New York Times bestselling science writer Sy Montgomery, right, and illustrator Matt Patterson are visiting Peninsula College. (Matt Patterson)

New York Times bestselling science writer Sy Montgomery, right, and illustrator Matt Patterson are visiting Peninsula College. (Matt Patterson)

Science writer of ‘Octopus’ fame presents book on turtles

Reptiles full of surprises, Patterson says

PORT ANGELES — Coinciding with the launch of their first book together, “The Book of Turtles,” New York Times bestselling science writer Sy Montgomery and illustrator Matt Patterson are visiting the North Olympic Peninsula this week.

Locals have three days of opportunities to attend events with the pair as Peninsula College hosts them this week for the long-established Writer in Residence program.

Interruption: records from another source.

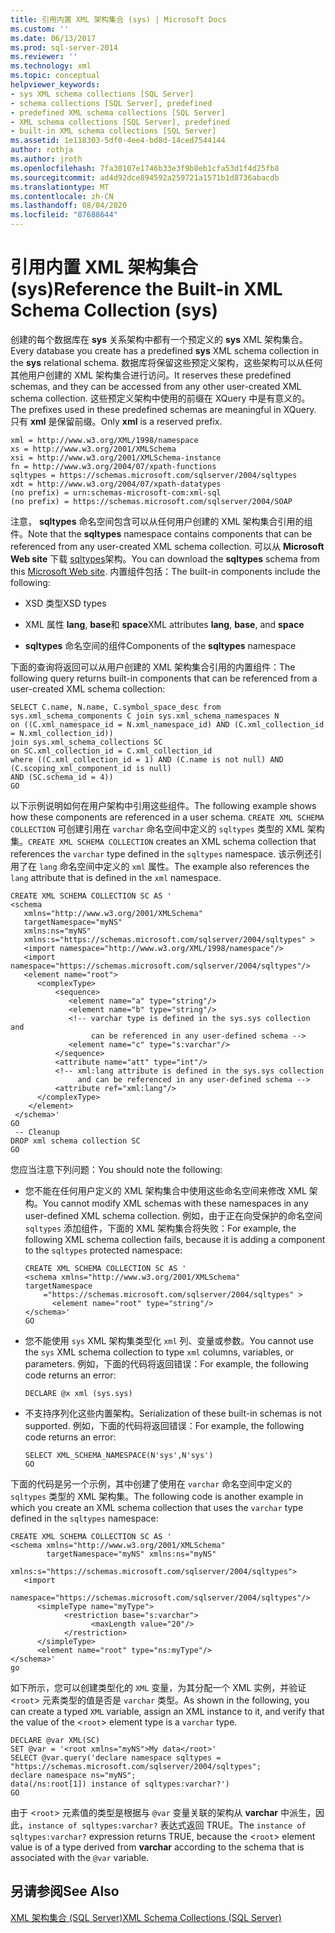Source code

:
 ```yaml
---
title: 引用内置 XML 架构集合 (sys) | Microsoft Docs
ms.custom: ''
ms.date: 06/13/2017
ms.prod: sql-server-2014
ms.reviewer: ''
ms.technology: xml
ms.topic: conceptual
helpviewer_keywords:
- sys XML schema collections [SQL Server]
- schema collections [SQL Server], predefined
- predefined XML schema collections [SQL Server]
- XML schema collections [SQL Server], predefined
- built-in XML schema collections [SQL Server]
ms.assetid: 1e118303-5df0-4ee4-bd8d-14ced7544144
author: rothja
ms.author: jroth
ms.openlocfilehash: 7fa30107e1746b33e3f9b8eb1cfa53d1f4d25fb8
ms.sourcegitcommit: ad4d92dce894592a259721a1571b1d8736abacdb
ms.translationtype: MT
ms.contentlocale: zh-CN
ms.lasthandoff: 08/04/2020
ms.locfileid: "87688644"
---
```

# <a name="reference-the-built-in-xml-schema-collection-sys"></a><span data-ttu-id="7b269-102">引用内置 XML 架构集合 (sys)</span><span class="sxs-lookup"><span data-stu-id="7b269-102">Reference the Built-in XML Schema Collection (sys)</span></span>
  <span data-ttu-id="7b269-103">创建的每个数据库在 **sys** 关系架构中都有一个预定义的 **sys** XML 架构集合。</span><span class="sxs-lookup"><span data-stu-id="7b269-103">Every database you create has a predefined **sys** XML schema collection in the **sys** relational schema.</span></span> <span data-ttu-id="7b269-104">数据库将保留这些预定义架构，这些架构可以从任何其他用户创建的 XML 架构集合进行访问。</span><span class="sxs-lookup"><span data-stu-id="7b269-104">It reserves these predefined schemas, and they can be accessed from any other user-created XML schema collection.</span></span> <span data-ttu-id="7b269-105">这些预定义架构中使用的前缀在 XQuery 中是有意义的。</span><span class="sxs-lookup"><span data-stu-id="7b269-105">The prefixes used in these predefined schemas are meaningful in XQuery.</span></span> <span data-ttu-id="7b269-106">只有 **xml** 是保留前缀。</span><span class="sxs-lookup"><span data-stu-id="7b269-106">Only **xml** is a reserved prefix.</span></span>  
  
```  
xml = http://www.w3.org/XML/1998/namespace  
xs = http://www.w3.org/2001/XMLSchema  
xsi = http://www.w3.org/2001/XMLSchema-instance  
fn = http://www.w3.org/2004/07/xpath-functions  
sqltypes = https://schemas.microsoft.com/sqlserver/2004/sqltypes  
xdt = http://www.w3.org/2004/07/xpath-datatypes  
(no prefix) = urn:schemas-microsoft-com:xml-sql  
(no prefix) = https://schemas.microsoft.com/sqlserver/2004/SOAP  
```  
  
 <span data-ttu-id="7b269-107">注意， **sqltypes** 命名空间包含可以从任何用户创建的 XML 架构集合引用的组件。</span><span class="sxs-lookup"><span data-stu-id="7b269-107">Note that the **sqltypes** namespace contains components that can be referenced from any user-created XML schema collection.</span></span> <span data-ttu-id="7b269-108">可以从 **Microsoft Web site** 下载 [sqltypes](https://go.microsoft.com/fwlink/?linkid=31850)架构。</span><span class="sxs-lookup"><span data-stu-id="7b269-108">You can download the **sqltypes** schema from this [Microsoft Web site](https://go.microsoft.com/fwlink/?linkid=31850).</span></span> <span data-ttu-id="7b269-109">内置组件包括：</span><span class="sxs-lookup"><span data-stu-id="7b269-109">The built-in components include the following:</span></span>  
  
-   <span data-ttu-id="7b269-110">XSD 类型</span><span class="sxs-lookup"><span data-stu-id="7b269-110">XSD types</span></span>  
  
-   <span data-ttu-id="7b269-111">XML 属性 **lang**, **base**和 **space**</span><span class="sxs-lookup"><span data-stu-id="7b269-111">XML attributes **lang**, **base**, and **space**</span></span>  
  
-   <span data-ttu-id="7b269-112">**sqltypes** 命名空间的组件</span><span class="sxs-lookup"><span data-stu-id="7b269-112">Components of the **sqltypes** namespace</span></span>  
  
 <span data-ttu-id="7b269-113">下面的查询将返回可以从用户创建的 XML 架构集合引用的内置组件：</span><span class="sxs-lookup"><span data-stu-id="7b269-113">The following query returns built-in components that can be referenced from a user-created XML schema collection:</span></span>  
  
```  
SELECT C.name, N.name, C.symbol_space_desc from sys.xml_schema_components C join sys.xml_schema_namespaces N  
on ((C.xml_namespace_id = N.xml_namespace_id) AND (C.xml_collection_id = N.xml_collection_id))  
join sys.xml_schema_collections SC  
on SC.xml_collection_id = C.xml_collection_id  
where ((C.xml_collection_id = 1) AND (C.name is not null) AND (C.scoping_xml_component_id is null)   
AND (SC.schema_id = 4))  
GO  
```  
  
 <span data-ttu-id="7b269-114">以下示例说明如何在用户架构中引用这些组件。</span><span class="sxs-lookup"><span data-stu-id="7b269-114">The following example shows how these components are referenced in a user schema.</span></span> <span data-ttu-id="7b269-115">`CREATE XML SCHEMA COLLECTION` 可创建引用在 `varchar` 命名空间中定义的 `sqltypes` 类型的 XML 架构集。</span><span class="sxs-lookup"><span data-stu-id="7b269-115">`CREATE XML SCHEMA COLLECTION` creates an XML schema collection that references the `varchar` type defined in the `sqltypes` namespace.</span></span> <span data-ttu-id="7b269-116">该示例还引用了在 `lang` 命名空间中定义的 `xml` 属性。</span><span class="sxs-lookup"><span data-stu-id="7b269-116">The example also references the `lang` attribute that is defined in the `xml` namespace.</span></span>  
  
```  
CREATE XML SCHEMA COLLECTION SC AS '  
<schema   
   xmlns="http://www.w3.org/2001/XMLSchema"   
   targetNamespace="myNS"  
   xmlns:ns="myNS"  
   xmlns:s="https://schemas.microsoft.com/sqlserver/2004/sqltypes" >   
   <import namespace="http://www.w3.org/XML/1998/namespace"/>  
   <import namespace="https://schemas.microsoft.com/sqlserver/2004/sqltypes"/>  
   <element name="root">  
      <complexType>  
          <sequence>  
             <element name="a" type="string"/>  
             <element name="b" type="string"/>  
             <!-- varchar type is defined in the sys.sys collection and   
                  can be referenced in any user-defined schema -->  
             <element name="c" type="s:varchar"/>  
          </sequence>  
          <attribute name="att" type="int"/>  
          <!-- xml:lang attribute is defined in the sys.sys collection   
               and can be referenced in any user-defined schema -->  
          <attribute ref="xml:lang"/>  
      </complexType>  
    </element>  
 </schema>'  
GO  
 -- Cleanup  
DROP xml schema collection SC   
GO  
```  
  
 <span data-ttu-id="7b269-117">您应当注意下列问题：</span><span class="sxs-lookup"><span data-stu-id="7b269-117">You should note the following:</span></span>  
  
-   <span data-ttu-id="7b269-118">您不能在任何用户定义的 XML 架构集合中使用这些命名空间来修改 XML 架构。</span><span class="sxs-lookup"><span data-stu-id="7b269-118">You cannot modify XML schemas with these namespaces in any user-defined XML schema collection.</span></span> <span data-ttu-id="7b269-119">例如，由于正在向受保护的命名空间 `sqltypes` 添加组件，下面的 XML 架构集合将失败：</span><span class="sxs-lookup"><span data-stu-id="7b269-119">For example, the following XML schema collection fails, because it is adding a component to the `sqltypes` protected namespace:</span></span>  
  
    ```  
    CREATE XML SCHEMA COLLECTION SC AS '  
    <schema xmlns="http://www.w3.org/2001/XMLSchema"   
    targetNamespace    
        ="https://schemas.microsoft.com/sqlserver/2004/sqltypes" >   
          <element name="root" type="string"/>  
    </schema>'  
    GO  
    ```  
  
-   <span data-ttu-id="7b269-120">您不能使用 `sys` XML 架构集类型化 `xml` 列、变量或参数。</span><span class="sxs-lookup"><span data-stu-id="7b269-120">You cannot use the `sys` XML schema collection to type `xml` columns, variables, or parameters.</span></span> <span data-ttu-id="7b269-121">例如，下面的代码将返回错误：</span><span class="sxs-lookup"><span data-stu-id="7b269-121">For example, the following code returns an error:</span></span>  
  
    ```  
    DECLARE @x xml (sys.sys)  
    ```  
  
-   <span data-ttu-id="7b269-122">不支持序列化这些内置架构。</span><span class="sxs-lookup"><span data-stu-id="7b269-122">Serialization of these built-in schemas is not supported.</span></span> <span data-ttu-id="7b269-123">例如，下面的代码将返回错误：</span><span class="sxs-lookup"><span data-stu-id="7b269-123">For example, the following code returns an error:</span></span>  
  
    ```  
    SELECT XML_SCHEMA_NAMESPACE(N'sys',N'sys')  
    GO  
    ```  
  
 <span data-ttu-id="7b269-124">下面的代码是另一个示例，其中创建了使用在 `varchar` 命名空间中定义的 `sqltypes` 类型的 XML 架构集。</span><span class="sxs-lookup"><span data-stu-id="7b269-124">The following code is another example in which you create an XML schema collection that uses the `varchar` type defined in the `sqltypes` namespace:</span></span>  
  
```  
CREATE XML SCHEMA COLLECTION SC AS '  
<schema xmlns="http://www.w3.org/2001/XMLSchema"   
        targetNamespace="myNS" xmlns:ns="myNS"  
        xmlns:s="https://schemas.microsoft.com/sqlserver/2004/sqltypes">  
   <import     
     namespace="https://schemas.microsoft.com/sqlserver/2004/sqltypes"/>  
      <simpleType name="myType">  
            <restriction base="s:varchar">  
                  <maxLength value="20"/>  
            </restriction>  
      </simpleType>  
      <element name="root" type="ns:myType"/>  
</schema>'  
go  
```  
  
 <span data-ttu-id="7b269-125">如下所示，您可以创建类型化的 `XML` 变量，为其分配一个 XML 实例，并验证 <`root`> 元素类型的值是否是 `varchar` 类型。</span><span class="sxs-lookup"><span data-stu-id="7b269-125">As shown in the following, you can create a typed `XML` variable, assign an XML instance to it, and verify that the value of the <`root`> element type is a `varchar` type.</span></span>  
  
```  
DECLARE @var XML(SC)  
SET @var = '<root xmlns="myNS">My data</root>'  
SELECT @var.query('declare namespace sqltypes = "https://schemas.microsoft.com/sqlserver/2004/sqltypes";  
declare namespace ns="myNS";   
data(/ns:root[1]) instance of sqltypes:varchar?')  
GO  
```  
  
 <span data-ttu-id="7b269-126">由于 <`root`> 元素值的类型是根据与 `@var` 变量关联的架构从 **varchar** 中派生，因此，`instance of sqltypes:varchar?` 表达式返回 TRUE。</span><span class="sxs-lookup"><span data-stu-id="7b269-126">The `instance of sqltypes:varchar?` expression returns TRUE, because the <`root`> element value is of a type derived from **varchar** according to the schema that is associated with the `@var` variable.</span></span>  
  
## <a name="see-also"></a><span data-ttu-id="7b269-127">另请参阅</span><span class="sxs-lookup"><span data-stu-id="7b269-127">See Also</span></span>  
 [<span data-ttu-id="7b269-128">XML 架构集合 (SQL Server)</span><span class="sxs-lookup"><span data-stu-id="7b269-128">XML Schema Collections &#40;SQL Server&#41;</span></span>](xml-schema-collections-sql-server.md)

Montgomery has visited the area before.

“I had a splendid visit to the area before, to Sequim, to talk about my book, “The Soul of the Octopus,” after it was published in 2015. What a gorgeous part of the world. I am so delighted to be back.”

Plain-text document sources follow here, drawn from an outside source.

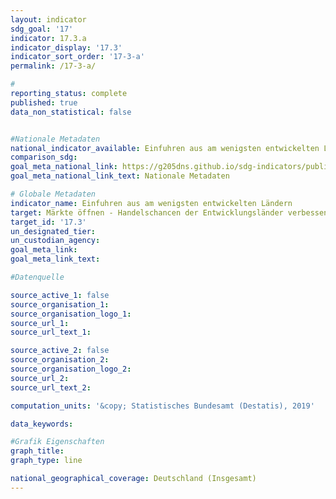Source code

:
 ```yaml
---
layout: indicator                       
sdg_goal: '17'                       
indicator: 17.3.a                       
indicator_display: '17.3'                       
indicator_sort_order: '17-3-a'                       
permalink: /17-3-a/                       

#                       
reporting_status: complete                       
published: true                       
data_non_statistical: false                       


#Nationale Metadaten                       
national_indicator_available: Einfuhren aus am wenigsten entwickelten Ländern (LDCs)                       
comparison_sdg:                       
goal_meta_national_link: https://g205dns.github.io/sdg-indicators/public/MetaDe/17.3..pdf
goal_meta_national_link_text: Nationale Metadaten                       

# Globale Metadaten                       
indicator_name: Einfuhren aus am wenigsten entwickelten Ländern                       
target: Märkte öffnen - Handelschancen der Entwicklungsländer verbessen                       
target_id: '17.3'                       
un_designated_tier:                        
un_custodian_agency:                        
goal_meta_link:                        
goal_meta_link_text:                        

#Datenquelle                       

source_active_1: false                       
source_organisation_1:                        
source_organisation_logo_1:                        
source_url_1:                        
source_url_text_1:                        

source_active_2: false                       
source_organisation_2:                        
source_organisation_logo_2:                        
source_url_2:                        
source_url_text_2:                        

computation_units: '&copy; Statistisches Bundesamt (Destatis), 2019'                       

data_keywords:                        

#Grafik Eigenschaften                       
graph_title:                        
graph_type: line                       

national_geographical_coverage: Deutschland (Insgesamt)
---
```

She described Patterson as “a turtle savant. Matt’s artwork is so realistic that when images of his paintings in process are shown with his hand in them, his hand looks fake and the turtle looks real.”

Patterson said he and Montgomery met “several years ago at an art festival that I was taking part in. At the time, I had just read ‘Soul of an Octopus’ and loved it. Once we met, we instantly realized how much we had in common and how much we both were animal and nature people.”

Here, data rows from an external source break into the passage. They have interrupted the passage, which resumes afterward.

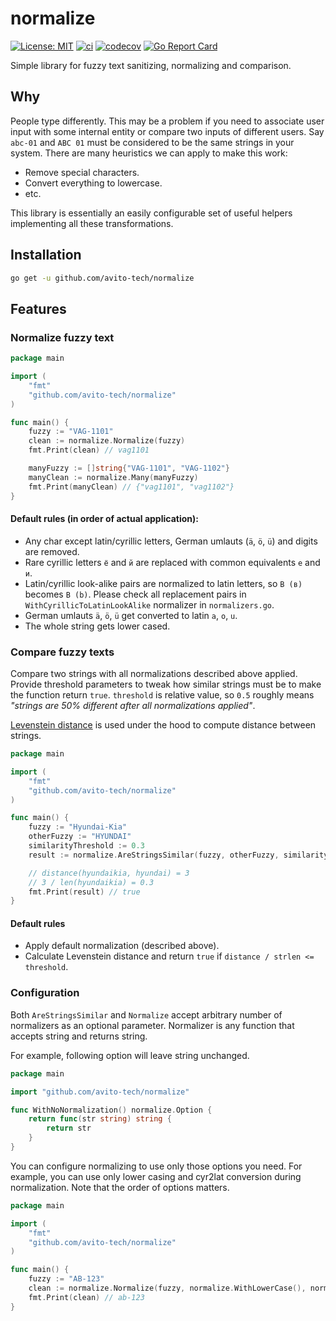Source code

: # normalize
[![License: MIT](https://img.shields.io/badge/License-MIT-yellow.svg)](https://opensource.org/licenses/MIT)
[![ci](https://github.com/avito-tech/normalize/actions/workflows/ci.yml/badge.svg)](https://github.com/avito-tech/normalize/actions/workflows/ci.yml)
[![codecov](https://codecov.io/gh/avito-tech/normalize/branch/master/graph/badge.svg?token=DJMFEBX8H7)](https://codecov.io/gh/avito-tech/normalize)
[![Go Report Card](https://goreportcard.com/badge/github.com/avito-tech/normalize)](https://goreportcard.com/report/github.com/avito-tech/normalize)

Simple library for fuzzy text sanitizing, normalizing and comparison.

## Why
People type differently. This may be a problem if you need to associate user input with some internal entity or compare two inputs of different users. Say `abc-01` and `ABC 01` must be considered to be the same strings in your system. There are many heuristics we can apply to make this work:

* Remove special characters.
* Convert everything to lowercase.
* etc.

This library is essentially an easily configurable set of useful helpers implementing all these transformations.
## Installation
```bash
go get -u github.com/avito-tech/normalize 
```
## Features
### Normalize fuzzy text 
```go
package main 

import (
	"fmt"
	"github.com/avito-tech/normalize"
)

func main() {
	fuzzy := "VAG-1101"
	clean := normalize.Normalize(fuzzy)
	fmt.Print(clean) // vag1101

	manyFuzzy := []string{"VAG-1101", "VAG-1102"}
	manyClean := normalize.Many(manyFuzzy)
	fmt.Print(manyClean) // {"vag1101", "vag1102"}
}
```

#### Default rules (in order of actual application):
* Any char except latin/cyrillic letters, German umlauts (`ä`, `ö`, `ü`) and digits are removed.
* Rare cyrillic letters `ё` and `й` are replaced with  common equivalents `е` and `и`.
* Latin/cyrillic look-alike pairs are normalized to latin letters, so `В (в)` becomes `B (b)`. Please check all replacement pairs in `WithCyrillicToLatinLookAlike` normalizer in `normalizers.go`.
* German umlauts `ä`, `ö`, `ü` get converted to latin `a`, `o`, `u`.
* The whole string gets lower cased.

### Compare fuzzy texts
Compare two strings with all normalizations described above applied. Provide threshold parameters to tweak how similar strings must be to make the function return `true`. 
`threshold` is relative value, so `0.5` roughly means *"strings are 50% different after all normalizations applied"*.

[Levenstein distance](https://en.wikipedia.org/wiki/Levenshtein_distance) is used under the hood to compute distance between strings.

```go
package main

import (
    "fmt"
    "github.com/avito-tech/normalize"
)

func main() {
	fuzzy := "Hyundai-Kia"
	otherFuzzy := "HYUNDAI"
	similarityThreshold := 0.3
	result := normalize.AreStringsSimilar(fuzzy, otherFuzzy, similarityThreshold)

	// distance(hyundaikia, hyundai) = 3
	// 3 / len(hyundaikia) = 0.3 
	fmt.Print(result) // true
}
```

#### Default rules
* Apply default normalization (described above).
* Calculate Levenstein distance and return `true` if `distance / strlen <= threshold`.


### Configuration
Both `AreStringsSimilar` and `Normalize` accept arbitrary number of normalizers as an optional parameter.
Normalizer is any function that accepts string and returns string.

For example, following option will leave string unchanged.

```go
package main

import "github.com/avito-tech/normalize"

func WithNoNormalization() normalize.Option {
	return func(str string) string {
		return str
	}
}
```

You can configure normalizing to use only those options you need. For example, you can use only lower casing and cyr2lat conversion during normalization. Note that the order of options matters.
```go
package main

import (
	"fmt"
	"github.com/avito-tech/normalize"
)

func main() {
	fuzzy := "АВ-123"
	clean := normalize.Normalize(fuzzy, normalize.WithLowerCase(), normalize.WithCyrillicToLatinLookAlike())
	fmt.Print(clean) // ab-123
}
```
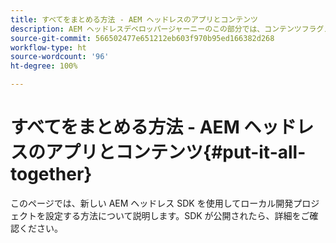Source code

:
 ```yaml
---
title: すべてをまとめる方法 - AEM ヘッドレスのアプリとコンテンツ
description: AEM ヘッドレスデベロッパージャーニーのこの部分では、コンテンツフラグメント、GraphQL 呼び出し、REST API 呼び出し、アプリケーションを含む AEM プロジェクトを実行し、運用開始に備える方法を説明します。
source-git-commit: 566502477e651212eb603f970b95ed166382d268
workflow-type: ht
source-wordcount: '96'
ht-degree: 100%

---
```



# すべてをまとめる方法 - AEM ヘッドレスのアプリとコンテンツ{#put-it-all-together}

このページでは、新しい AEM ヘッドレス SDK を使用してローカル開発プロジェクトを設定する方法について説明します。SDK が公開されたら、詳細をご確認ください。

“The Book of Turtles” is a 40-page picture book marketed for children, but it contains informative text older people can appreciate while waiting for “Of Time and Turtles, Mending the World Shell by Broken Shell,” which is slated to be released in September.

“It’s about amazing people and turtles we met while working at a turtle hospital, learning at a breeding center for the world’s rarest turtles, raising hatchling turtles for release and rescuing cold stunned sea turtles from the beach,” Patterson said.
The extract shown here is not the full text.